This is a search engine created from the ground up that is capable of handling tens of thousands of documents or Web pages, under harsh operational constraints and having a query response time under 300 milliseconds.
Doing Install Dependencies step only if the virtual environment attached is not working. Skip this section if you want.
If you do not have Python 3.6+:
The program should use Python 3.6+ since some functions are not in Python 2+ versions
Windows: https://www.python.org/downloads/windows/
Linux: https://docs.python-guide.org/starting/install3/linux/
MAC: https://docs.python-guide.org/starting/install3/osx/
Check if pip is installed by opening up a terminal/command prompt and typing
the commands python3 -m pip
. This should show the help menu for all the
commands possible with pip. If it does not, then get pip by following the
instructions at https://pip.pypa.io/en/stable/installing/
To install the dependencies for this project run the following two commands after ensuring pip is installed for the version of python you are using. Admin privileges might be required to execute the commands. Also make sure that the terminal is at the root folder of this project.

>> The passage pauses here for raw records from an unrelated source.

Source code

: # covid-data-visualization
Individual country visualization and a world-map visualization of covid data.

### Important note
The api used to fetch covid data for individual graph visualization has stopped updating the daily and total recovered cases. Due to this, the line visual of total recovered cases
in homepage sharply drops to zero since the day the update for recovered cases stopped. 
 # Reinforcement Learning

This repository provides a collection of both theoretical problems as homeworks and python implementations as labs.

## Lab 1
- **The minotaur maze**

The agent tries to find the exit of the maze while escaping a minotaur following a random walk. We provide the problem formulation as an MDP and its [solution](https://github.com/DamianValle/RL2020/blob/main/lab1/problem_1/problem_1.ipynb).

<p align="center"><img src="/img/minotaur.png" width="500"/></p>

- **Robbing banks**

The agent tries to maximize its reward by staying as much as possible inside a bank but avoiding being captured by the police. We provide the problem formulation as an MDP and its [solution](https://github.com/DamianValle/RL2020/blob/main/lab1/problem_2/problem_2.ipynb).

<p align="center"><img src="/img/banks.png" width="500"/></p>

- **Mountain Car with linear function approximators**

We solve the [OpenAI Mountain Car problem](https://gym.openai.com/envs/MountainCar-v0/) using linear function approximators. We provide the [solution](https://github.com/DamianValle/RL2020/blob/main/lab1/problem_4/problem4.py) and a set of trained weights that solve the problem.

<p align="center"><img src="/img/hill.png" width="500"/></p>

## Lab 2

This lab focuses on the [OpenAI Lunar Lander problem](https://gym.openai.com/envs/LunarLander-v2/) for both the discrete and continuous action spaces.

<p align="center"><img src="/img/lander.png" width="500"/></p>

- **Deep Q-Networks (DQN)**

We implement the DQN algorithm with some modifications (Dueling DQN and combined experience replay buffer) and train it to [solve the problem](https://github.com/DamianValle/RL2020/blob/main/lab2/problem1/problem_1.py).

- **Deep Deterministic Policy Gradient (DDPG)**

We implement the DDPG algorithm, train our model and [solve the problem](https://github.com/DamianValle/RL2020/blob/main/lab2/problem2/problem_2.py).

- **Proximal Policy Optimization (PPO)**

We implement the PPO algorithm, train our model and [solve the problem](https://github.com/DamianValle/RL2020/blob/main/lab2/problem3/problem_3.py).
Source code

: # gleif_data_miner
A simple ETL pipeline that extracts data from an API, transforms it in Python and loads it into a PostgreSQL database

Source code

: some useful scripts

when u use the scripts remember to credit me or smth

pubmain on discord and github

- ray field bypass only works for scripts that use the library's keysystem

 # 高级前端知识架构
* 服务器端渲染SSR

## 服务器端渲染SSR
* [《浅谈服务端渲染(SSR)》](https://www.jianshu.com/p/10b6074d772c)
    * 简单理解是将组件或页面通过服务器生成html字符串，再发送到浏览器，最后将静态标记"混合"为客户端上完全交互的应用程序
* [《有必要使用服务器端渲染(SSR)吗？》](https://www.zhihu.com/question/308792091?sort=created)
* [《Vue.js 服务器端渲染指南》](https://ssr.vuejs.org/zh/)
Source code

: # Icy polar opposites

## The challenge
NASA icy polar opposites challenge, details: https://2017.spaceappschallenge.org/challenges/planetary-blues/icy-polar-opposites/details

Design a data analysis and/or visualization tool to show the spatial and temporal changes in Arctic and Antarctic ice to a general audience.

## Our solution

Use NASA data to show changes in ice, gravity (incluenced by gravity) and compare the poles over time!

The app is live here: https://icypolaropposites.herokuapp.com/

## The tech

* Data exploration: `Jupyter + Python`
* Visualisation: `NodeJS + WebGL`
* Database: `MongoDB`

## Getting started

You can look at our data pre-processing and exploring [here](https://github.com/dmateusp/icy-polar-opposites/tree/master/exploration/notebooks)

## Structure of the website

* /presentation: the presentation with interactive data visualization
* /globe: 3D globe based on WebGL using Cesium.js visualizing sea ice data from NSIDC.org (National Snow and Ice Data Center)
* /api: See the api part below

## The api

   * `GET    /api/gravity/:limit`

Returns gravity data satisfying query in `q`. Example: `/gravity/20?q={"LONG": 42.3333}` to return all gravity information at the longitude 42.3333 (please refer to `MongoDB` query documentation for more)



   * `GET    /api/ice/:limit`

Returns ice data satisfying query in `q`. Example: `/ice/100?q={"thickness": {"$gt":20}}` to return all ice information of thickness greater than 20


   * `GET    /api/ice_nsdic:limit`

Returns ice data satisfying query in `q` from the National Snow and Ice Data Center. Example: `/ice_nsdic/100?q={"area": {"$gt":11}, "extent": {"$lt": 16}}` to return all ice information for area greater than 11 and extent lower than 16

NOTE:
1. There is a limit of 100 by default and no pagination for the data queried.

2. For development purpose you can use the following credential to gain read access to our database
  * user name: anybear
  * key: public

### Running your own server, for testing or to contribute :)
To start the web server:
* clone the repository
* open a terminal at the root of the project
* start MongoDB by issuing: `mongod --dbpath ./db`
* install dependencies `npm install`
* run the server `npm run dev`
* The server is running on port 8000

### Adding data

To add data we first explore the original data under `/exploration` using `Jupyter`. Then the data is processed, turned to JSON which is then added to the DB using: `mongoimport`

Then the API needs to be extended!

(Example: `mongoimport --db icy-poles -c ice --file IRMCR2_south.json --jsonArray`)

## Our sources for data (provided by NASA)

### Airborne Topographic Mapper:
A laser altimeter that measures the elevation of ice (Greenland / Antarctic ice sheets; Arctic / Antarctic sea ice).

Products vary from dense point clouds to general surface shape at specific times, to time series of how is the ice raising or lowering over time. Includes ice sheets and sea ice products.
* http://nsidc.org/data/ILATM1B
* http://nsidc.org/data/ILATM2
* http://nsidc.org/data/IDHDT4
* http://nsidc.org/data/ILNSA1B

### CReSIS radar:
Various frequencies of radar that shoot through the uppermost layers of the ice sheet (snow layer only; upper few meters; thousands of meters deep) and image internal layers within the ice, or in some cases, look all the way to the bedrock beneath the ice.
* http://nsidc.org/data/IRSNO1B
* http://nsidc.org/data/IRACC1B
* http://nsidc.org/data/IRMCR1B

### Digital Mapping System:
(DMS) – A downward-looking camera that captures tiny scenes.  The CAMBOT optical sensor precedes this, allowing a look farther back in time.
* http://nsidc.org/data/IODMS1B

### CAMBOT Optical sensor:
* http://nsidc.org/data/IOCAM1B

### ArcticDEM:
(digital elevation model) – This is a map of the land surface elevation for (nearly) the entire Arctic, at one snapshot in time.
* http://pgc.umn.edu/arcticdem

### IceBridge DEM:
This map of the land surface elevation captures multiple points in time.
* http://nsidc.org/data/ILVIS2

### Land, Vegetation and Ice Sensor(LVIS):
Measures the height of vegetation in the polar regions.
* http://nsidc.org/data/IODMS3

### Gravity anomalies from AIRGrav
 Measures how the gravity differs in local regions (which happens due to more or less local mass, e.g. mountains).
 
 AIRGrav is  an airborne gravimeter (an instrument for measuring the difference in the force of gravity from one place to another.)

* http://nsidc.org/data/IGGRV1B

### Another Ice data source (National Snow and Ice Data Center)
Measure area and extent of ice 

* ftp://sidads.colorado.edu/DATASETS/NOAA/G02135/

(venv) $ mkdir my_virtual_environment
(venv) $ cd my_virtual_environment
(venv) $ python3 -m venv venv
(venv) $ cd ..
(venv) $ source my_virtual_environment/venv/bin/activate
(venv) $ pip install --upgrade pip
(venv) $ pip install flask
(venv) $ pip install flask-wtf
(venv) $ pip install flask-sqlalchemy
(venv) $ pip install nltk
(venv) $ pip install BeautifulSoup4
- Type this line in terminal for running in virtual environment from venv folder.
$ source my_virtual_environment/venv/bin/activate
-
Option 1: Using crawler program to crawler the pages. Store the page results in DEV folder inside the folder containing all files.
-
Option 2: Download and decompress the zip folder. Add DEV folder inside the folder containing all files.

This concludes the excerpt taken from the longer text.